Concern is mounting that the rules, which take effect from next January, could be exploited by some banks and high-frequency traders (HTF), to sidestep policymakers’ determination to make share trading more transparent.

In an effort to improve trading transparency, the forthcoming MiFID II legislation will recognise investment firms that match customers’ orders via their own trading desks as “systematic internalisers”. This term refers to investment firms that transact shares for themselves and not for their clients.

While there are fewer than 10 systematic internalisers in Europe, their ranks are set to expand, bolstered by banks and also HFT firms, with the risk that more share trading ultimately occurs in private venues and away from public exchanges.

“We expect there will be significantly more [banks] getting ready for MiFID II,” says Mark Hemsley, chief executive of Bats Europe, the region’s largest equity exchange. “But it may also be attractive to other parts of the market.’’

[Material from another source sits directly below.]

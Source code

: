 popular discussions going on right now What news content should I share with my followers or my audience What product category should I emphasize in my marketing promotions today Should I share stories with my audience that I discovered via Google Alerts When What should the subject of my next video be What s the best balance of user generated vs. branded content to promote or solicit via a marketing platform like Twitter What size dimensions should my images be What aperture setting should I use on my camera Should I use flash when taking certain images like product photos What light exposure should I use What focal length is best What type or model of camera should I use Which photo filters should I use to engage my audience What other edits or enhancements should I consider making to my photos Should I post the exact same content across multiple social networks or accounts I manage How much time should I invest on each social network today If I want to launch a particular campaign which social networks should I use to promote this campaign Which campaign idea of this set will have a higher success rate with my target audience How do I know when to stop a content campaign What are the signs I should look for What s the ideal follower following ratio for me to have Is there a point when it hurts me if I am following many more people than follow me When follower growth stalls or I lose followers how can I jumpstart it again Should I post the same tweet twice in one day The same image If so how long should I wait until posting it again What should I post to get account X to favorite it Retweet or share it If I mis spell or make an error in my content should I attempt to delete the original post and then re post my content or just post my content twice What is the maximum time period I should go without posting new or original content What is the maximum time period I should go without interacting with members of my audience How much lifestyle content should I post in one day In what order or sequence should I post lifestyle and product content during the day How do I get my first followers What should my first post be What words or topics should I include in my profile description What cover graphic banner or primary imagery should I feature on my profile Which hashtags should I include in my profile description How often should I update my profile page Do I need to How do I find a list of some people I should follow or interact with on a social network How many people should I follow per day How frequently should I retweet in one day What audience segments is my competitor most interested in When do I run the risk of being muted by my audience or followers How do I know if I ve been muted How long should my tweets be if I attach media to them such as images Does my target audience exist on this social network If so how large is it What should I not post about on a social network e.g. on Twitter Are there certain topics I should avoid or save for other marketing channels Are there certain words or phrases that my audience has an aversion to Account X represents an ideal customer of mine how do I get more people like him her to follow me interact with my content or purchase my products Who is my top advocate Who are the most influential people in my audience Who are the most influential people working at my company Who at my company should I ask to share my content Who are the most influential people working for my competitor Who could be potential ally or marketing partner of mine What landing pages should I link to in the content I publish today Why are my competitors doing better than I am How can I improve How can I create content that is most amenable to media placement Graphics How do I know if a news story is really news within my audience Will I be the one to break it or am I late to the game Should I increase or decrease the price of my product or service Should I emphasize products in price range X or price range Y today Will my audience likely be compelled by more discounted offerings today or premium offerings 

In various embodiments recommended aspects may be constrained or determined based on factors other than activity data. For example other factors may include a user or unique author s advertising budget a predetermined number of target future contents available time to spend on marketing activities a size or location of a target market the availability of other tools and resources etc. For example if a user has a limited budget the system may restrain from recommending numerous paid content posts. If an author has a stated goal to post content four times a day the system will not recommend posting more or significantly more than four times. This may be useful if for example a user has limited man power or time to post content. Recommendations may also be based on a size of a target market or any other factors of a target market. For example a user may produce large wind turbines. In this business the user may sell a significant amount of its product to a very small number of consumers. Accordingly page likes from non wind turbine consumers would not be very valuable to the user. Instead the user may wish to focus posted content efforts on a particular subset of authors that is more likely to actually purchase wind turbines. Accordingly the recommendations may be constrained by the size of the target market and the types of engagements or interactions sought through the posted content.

The European Securities and Markets Authority (ESMA), the pan-European markets regulator, has expressed concern that some large high-frequency traders could also apply to be a systematic internaliser.

Recently the regulator wrote to Brussels with the blunt warning that the rules could be “circumvented” by banks offering to trade with only a favoured few clients, especially HFT companies. Members of the network could support the arrangements with agreements to supply trading flow, reinforcing the trend of so-called dark pool transactions.

Already, about half of the European market is traded away from order books run by exchanges, according to data from trading technology company Fidessa, although the number is clouded by exchanges’ differing definitions.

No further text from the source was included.